You can put all filerefs at the beginning of the program. It is easy to know which files are needed by the program, and easy to modify.
* Read delimited text file ;
filename dw '/courses/ddbf9765ba27fe300/dow_hist_comma.txt';
data dow_history;
informat date date9.;
format date date9.;
infile dw dlm=',';
input date open high low close volume adj_close ;
run;
Reading Raw Data Files in Depth
• List Input
In real world, most of the raw data are in text file format. So, we use FILEREF to refer the raw data.

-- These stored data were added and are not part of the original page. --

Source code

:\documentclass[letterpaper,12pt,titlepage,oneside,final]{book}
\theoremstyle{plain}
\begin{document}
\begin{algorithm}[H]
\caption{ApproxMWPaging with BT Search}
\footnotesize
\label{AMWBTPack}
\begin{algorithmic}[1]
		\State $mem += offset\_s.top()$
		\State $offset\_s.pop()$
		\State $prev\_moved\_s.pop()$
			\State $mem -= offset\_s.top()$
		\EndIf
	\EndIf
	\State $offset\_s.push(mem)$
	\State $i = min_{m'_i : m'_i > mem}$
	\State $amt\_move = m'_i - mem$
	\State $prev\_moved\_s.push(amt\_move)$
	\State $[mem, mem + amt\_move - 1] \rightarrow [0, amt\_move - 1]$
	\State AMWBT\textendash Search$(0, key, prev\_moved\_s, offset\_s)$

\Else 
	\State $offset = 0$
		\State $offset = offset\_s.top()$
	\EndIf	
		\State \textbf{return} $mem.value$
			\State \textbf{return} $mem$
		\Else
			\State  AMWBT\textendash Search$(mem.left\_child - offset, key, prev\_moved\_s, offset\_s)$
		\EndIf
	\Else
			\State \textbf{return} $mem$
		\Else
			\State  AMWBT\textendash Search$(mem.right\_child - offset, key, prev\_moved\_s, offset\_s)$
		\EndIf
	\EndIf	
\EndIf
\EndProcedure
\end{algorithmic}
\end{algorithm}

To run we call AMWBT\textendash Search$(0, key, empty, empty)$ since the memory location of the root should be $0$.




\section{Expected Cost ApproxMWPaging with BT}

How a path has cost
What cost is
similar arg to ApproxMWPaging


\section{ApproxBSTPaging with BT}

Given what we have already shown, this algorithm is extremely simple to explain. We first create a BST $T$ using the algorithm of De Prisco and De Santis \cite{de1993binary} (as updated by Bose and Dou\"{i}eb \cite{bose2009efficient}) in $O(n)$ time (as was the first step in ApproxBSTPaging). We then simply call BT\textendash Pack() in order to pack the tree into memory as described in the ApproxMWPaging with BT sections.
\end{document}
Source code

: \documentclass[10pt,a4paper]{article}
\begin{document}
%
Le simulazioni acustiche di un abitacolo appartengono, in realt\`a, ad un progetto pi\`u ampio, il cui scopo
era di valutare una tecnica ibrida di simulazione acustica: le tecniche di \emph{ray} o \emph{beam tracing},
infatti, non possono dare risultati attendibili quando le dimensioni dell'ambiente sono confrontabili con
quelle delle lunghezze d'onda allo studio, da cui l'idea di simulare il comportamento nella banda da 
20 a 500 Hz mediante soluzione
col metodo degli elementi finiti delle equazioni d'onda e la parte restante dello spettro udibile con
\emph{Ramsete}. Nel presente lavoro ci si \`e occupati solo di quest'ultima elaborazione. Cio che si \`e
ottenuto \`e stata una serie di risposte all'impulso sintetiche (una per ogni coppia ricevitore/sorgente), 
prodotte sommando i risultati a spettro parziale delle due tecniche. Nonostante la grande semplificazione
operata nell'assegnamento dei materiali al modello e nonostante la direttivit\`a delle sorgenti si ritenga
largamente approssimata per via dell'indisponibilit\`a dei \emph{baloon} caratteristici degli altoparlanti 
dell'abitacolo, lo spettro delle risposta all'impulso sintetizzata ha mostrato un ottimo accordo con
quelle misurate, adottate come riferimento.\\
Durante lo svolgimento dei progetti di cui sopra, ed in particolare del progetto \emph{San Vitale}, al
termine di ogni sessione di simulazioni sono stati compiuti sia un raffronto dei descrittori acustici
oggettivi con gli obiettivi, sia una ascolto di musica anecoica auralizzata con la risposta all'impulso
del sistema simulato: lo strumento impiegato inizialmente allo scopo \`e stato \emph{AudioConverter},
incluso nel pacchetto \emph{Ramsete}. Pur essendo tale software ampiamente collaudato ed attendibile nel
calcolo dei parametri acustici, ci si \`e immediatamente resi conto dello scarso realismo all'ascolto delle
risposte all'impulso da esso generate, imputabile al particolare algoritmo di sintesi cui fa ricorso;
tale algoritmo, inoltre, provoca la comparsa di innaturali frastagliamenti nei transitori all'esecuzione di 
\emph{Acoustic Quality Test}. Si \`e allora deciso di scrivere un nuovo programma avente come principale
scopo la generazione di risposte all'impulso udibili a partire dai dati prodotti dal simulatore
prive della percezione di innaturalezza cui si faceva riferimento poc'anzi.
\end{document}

filename mydata '/courses/ddbf9765ba27fe300/STOCK.TXT';
data stocks;
infile mydata;
input ticker $ price very_long_name $;
run;
* The following is what in stock.txt;
ATT 55.25 TECH
LU 48.8 TECH
MSFT 67.87 TECH
PFS 45.9 PHAR
CPQ 28.6 TECH
MRK 72.43 PHAR
AHP 67.29 PHAR
JPM 51.93 FINAN
C 69.72 FINAN
FBF 48.65 FINAN
AOL 38.72 TECH
CSCO 32.64 TECH
PVN 37.4 FINAN
BMS 57.21 PHAR
JNJ 61.23 PHAR
List input is simple, but there are several restrictions:
1. Field must be separated by at least one blank
2. Each field must be specified in order
3. Numeric missing value should be a period.
4. Character can not have missing value by blank, because it will cause miss-match between variable and value.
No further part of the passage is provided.